Problem to work on: Transcribe the records below exactly, from their first line through the line containing "## Things to note". Omit every line after it.

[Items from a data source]

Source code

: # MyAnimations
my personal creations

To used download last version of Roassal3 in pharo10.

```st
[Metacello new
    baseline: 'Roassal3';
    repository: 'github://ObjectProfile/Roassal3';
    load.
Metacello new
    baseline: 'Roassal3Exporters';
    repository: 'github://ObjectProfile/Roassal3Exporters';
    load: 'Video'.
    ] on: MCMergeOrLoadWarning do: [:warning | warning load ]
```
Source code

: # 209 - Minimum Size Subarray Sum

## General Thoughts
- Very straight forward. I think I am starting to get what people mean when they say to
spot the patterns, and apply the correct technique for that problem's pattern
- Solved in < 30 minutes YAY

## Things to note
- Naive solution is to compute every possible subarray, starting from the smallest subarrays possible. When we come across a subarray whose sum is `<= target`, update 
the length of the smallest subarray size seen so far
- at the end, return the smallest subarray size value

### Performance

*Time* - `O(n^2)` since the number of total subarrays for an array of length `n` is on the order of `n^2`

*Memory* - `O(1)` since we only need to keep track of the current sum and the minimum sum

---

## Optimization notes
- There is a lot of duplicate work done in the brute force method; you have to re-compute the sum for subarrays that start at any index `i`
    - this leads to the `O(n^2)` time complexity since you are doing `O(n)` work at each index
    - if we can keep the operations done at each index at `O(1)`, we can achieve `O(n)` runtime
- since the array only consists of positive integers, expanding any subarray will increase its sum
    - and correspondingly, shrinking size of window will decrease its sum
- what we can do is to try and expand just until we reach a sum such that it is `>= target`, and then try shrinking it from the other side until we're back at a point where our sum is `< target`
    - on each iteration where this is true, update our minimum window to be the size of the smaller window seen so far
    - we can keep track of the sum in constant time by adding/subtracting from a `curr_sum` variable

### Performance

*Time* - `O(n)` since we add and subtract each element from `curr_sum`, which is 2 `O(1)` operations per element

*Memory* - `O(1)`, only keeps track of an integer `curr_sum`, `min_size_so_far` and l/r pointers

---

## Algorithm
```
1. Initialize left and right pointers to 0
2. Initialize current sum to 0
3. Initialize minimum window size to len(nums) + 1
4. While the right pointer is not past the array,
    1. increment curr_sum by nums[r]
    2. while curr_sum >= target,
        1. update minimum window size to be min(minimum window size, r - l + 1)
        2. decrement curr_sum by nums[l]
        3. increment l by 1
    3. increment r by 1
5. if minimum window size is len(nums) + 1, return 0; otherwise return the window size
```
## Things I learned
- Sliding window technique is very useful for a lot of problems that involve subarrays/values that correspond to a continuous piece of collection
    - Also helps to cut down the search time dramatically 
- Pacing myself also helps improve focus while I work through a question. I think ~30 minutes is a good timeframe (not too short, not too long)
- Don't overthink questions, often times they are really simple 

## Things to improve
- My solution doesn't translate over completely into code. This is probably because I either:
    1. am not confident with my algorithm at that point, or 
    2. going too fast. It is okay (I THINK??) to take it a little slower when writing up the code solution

Your response:
Source code

: # MyAnimations
my personal creations

To used download last version of Roassal3 in pharo10.

```st
[Metacello new
    baseline: 'Roassal3';
    repository: 'github://ObjectProfile/Roassal3';
    load.
Metacello new
    baseline: 'Roassal3Exporters';
    repository: 'github://ObjectProfile/Roassal3Exporters';
    load: 'Video'.
    ] on: MCMergeOrLoadWarning do: [:warning | warning load ]
```
Source code

: # 209 - Minimum Size Subarray Sum

## General Thoughts
- Very straight forward. I think I am starting to get what people mean when they say to
spot the patterns, and apply the correct technique for that problem's pattern
- Solved in < 30 minutes YAY

## Things to note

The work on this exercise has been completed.